After the user restarts kubelet, NPU Exporter does not report container information.

Cause Analysis

After kubelet is restarted, the new dockershim.sock file is created. However, NPU Exporter obtains the old dockershim.sock file and cannot obtain the current container data.

Solution

Use either of the following methods to rectify the fault:

  • Method 1: No manual operation is required.

    After kubelet is restarted, the container automatically exits. After Kubernetes is used to restart the container, NPU Exporter can obtain the container information. During the container startup (about 10s), all NPU Exporter data will be lost.

  • Method 2: Run the following command to manually delete the container when kubelet is restarted:
    kubectl delete pod -n npu-exporter <npu-exporter-podname>

    After the container is deleted, the container is restarted (about 10s), and all NPU Exporter data is lost during the period.

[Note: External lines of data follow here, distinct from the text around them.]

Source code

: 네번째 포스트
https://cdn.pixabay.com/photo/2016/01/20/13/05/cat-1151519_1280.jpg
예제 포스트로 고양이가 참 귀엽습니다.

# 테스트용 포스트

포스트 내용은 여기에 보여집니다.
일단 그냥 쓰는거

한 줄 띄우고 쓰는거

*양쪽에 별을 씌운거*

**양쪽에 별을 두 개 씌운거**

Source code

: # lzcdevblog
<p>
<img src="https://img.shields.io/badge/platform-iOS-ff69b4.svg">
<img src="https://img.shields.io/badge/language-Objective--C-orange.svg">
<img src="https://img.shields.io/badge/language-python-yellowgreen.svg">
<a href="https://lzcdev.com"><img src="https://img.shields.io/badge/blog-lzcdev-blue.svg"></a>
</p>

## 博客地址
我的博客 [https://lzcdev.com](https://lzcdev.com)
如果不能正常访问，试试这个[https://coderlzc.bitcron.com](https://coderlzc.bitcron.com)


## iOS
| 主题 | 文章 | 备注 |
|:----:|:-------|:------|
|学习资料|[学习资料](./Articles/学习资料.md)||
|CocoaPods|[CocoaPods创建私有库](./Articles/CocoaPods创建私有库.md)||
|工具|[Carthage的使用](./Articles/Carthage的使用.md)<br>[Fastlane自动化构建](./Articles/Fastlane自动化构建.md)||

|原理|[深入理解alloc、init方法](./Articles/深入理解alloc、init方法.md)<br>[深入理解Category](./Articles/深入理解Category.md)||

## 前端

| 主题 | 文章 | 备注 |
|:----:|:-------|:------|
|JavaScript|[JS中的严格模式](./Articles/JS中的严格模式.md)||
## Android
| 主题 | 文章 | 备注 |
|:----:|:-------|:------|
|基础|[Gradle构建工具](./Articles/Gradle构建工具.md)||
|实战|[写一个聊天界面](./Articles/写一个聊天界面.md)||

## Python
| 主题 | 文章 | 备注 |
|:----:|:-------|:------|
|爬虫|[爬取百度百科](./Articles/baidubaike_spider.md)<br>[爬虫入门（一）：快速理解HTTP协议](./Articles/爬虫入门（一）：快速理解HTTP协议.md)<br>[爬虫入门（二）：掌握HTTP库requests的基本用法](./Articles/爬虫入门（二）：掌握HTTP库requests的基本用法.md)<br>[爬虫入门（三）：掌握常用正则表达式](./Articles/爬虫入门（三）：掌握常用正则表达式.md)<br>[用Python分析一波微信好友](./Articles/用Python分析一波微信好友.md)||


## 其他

  • Method 3: Mount the directory of the dockershim.sock file.
    1. Run the following command in the directory where the NPU Exporter startup YAML file is stored to open the YAML file:
      vi npu-exporter-v{version}.yaml
    2. Delete the following mount paths from the NPU Exporter startup YAML file:
      ...
              volumeMounts:
                - name: log-npu-exporter
      ...
                - name: sys
                  mountPath: /sys
                  readOnly: true
                - name: docker-shim      # Delete the following fields in bold:
                  mountPath: /var/run/dockershim.sock
                  readOnly: true
                - name: docker 
                  mountPath: /var/run/docker
                  readOnly: true
                - name: cri-dockerd 
                  mountPath: /var/run/cri-dockerd.sock
                  readOnly: true
                - name: containerd  # delete when only use isula
                  mountPath: /run/containerd
      ...
            volumes:
              - name: log-npu-exporter
      ...
              - name: sys
                hostPath:
                  path: /sys
              - name: docker-shim # Delete the following fields in bold:
                hostPath:   
                  path: /var/run/dockershim.sock
              - name: docker 
                hostPath:
                  path: /var/run/docker
              - name: cri-dockerd 
                hostPath:
                  path: /var/run/cri-dockerd.sock
              - name: containerd  
                hostPath:
                  path: /run/containerd
       ...
    3. In the NPU Exporter startup YAML file, add the mount directory of the dockershim.sock file.
      ...
              volumeMounts:
                - name: log-npu-exporter
      ...
                - name: sys
                  mountPath: /sys
                  readOnly: true
                - name: sock
                  mountPath: /var/run         # Use the actual dockershim.sock file directory.
      ...
            volumes:
              - name: log-npu-exporter
      ...
              - name: sys
                hostPath:
                  path: /sys
              - name: sock
                hostPath:
                  path: /var/run # Use the actual dockershim.sock file directory.
              - name: containerd  
                hostPath:
                  path: /run/containerd
      ...